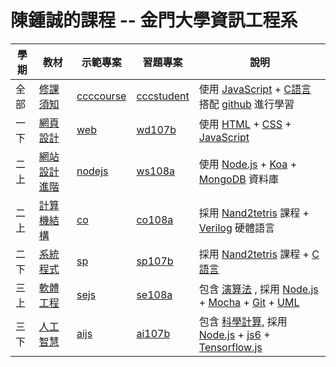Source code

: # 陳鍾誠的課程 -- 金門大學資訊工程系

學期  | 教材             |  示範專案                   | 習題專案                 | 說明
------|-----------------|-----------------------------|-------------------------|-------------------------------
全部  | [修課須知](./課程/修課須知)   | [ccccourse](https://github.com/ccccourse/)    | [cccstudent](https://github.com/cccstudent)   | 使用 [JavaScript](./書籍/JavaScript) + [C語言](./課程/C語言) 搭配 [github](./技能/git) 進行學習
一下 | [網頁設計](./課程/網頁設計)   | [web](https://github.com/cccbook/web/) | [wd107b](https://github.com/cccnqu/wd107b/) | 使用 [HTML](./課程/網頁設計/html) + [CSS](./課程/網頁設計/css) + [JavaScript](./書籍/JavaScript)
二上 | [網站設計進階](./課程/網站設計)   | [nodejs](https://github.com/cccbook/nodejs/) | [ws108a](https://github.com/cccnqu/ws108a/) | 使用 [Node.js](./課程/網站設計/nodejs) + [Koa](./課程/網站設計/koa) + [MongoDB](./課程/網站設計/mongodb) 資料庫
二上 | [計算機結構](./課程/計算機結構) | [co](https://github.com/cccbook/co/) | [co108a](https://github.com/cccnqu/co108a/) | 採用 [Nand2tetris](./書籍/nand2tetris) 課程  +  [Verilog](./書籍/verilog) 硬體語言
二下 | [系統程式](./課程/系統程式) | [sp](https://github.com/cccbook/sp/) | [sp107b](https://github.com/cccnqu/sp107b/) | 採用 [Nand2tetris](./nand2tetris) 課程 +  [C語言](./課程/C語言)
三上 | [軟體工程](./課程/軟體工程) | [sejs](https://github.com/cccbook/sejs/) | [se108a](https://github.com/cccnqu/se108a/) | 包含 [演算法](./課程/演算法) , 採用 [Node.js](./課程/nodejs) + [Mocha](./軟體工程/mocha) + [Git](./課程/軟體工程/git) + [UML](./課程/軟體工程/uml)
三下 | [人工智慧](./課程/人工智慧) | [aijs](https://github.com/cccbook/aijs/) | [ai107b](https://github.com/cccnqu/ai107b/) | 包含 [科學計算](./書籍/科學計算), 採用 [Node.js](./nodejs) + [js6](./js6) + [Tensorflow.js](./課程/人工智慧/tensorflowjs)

==

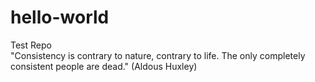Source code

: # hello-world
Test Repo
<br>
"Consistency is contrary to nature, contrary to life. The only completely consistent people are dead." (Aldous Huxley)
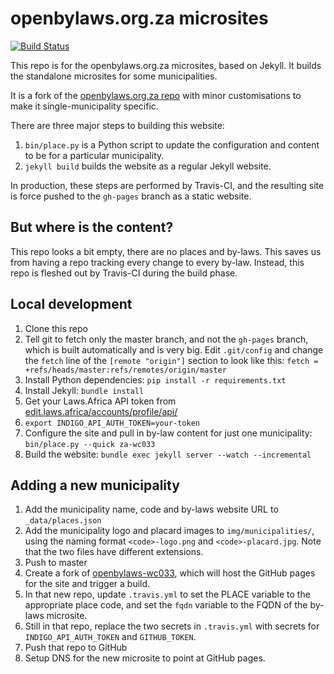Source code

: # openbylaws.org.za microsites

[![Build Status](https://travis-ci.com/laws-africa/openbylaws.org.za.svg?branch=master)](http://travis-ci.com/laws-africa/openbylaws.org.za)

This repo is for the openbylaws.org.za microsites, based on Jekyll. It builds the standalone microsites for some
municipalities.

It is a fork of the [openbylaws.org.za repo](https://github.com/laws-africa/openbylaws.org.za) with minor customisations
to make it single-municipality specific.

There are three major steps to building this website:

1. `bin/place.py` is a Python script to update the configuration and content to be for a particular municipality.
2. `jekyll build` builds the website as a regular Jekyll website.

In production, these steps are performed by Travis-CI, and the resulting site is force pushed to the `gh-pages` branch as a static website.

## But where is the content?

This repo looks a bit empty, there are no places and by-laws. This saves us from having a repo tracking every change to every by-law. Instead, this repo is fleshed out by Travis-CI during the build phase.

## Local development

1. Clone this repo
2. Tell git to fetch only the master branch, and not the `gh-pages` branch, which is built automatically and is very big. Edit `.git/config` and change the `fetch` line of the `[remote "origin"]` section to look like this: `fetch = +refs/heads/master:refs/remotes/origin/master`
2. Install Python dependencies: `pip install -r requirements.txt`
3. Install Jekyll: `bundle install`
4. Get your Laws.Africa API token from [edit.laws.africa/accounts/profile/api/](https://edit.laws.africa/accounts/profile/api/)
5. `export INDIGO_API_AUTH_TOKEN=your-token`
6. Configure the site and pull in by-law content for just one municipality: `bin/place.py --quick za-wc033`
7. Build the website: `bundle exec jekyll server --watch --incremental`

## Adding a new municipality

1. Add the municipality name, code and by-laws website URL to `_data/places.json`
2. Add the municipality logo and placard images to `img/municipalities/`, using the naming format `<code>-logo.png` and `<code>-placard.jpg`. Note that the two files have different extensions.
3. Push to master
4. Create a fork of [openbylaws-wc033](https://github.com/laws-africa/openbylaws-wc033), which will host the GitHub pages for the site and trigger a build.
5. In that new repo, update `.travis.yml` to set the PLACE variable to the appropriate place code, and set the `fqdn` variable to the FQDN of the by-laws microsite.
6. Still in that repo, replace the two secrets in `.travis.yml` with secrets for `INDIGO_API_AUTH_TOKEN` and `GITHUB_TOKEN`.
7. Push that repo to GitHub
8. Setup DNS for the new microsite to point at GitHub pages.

• **The task**
Give the number of lines that include the word "municipalities" in the listing. Nothing else belongs in the reply.

• **Response**
2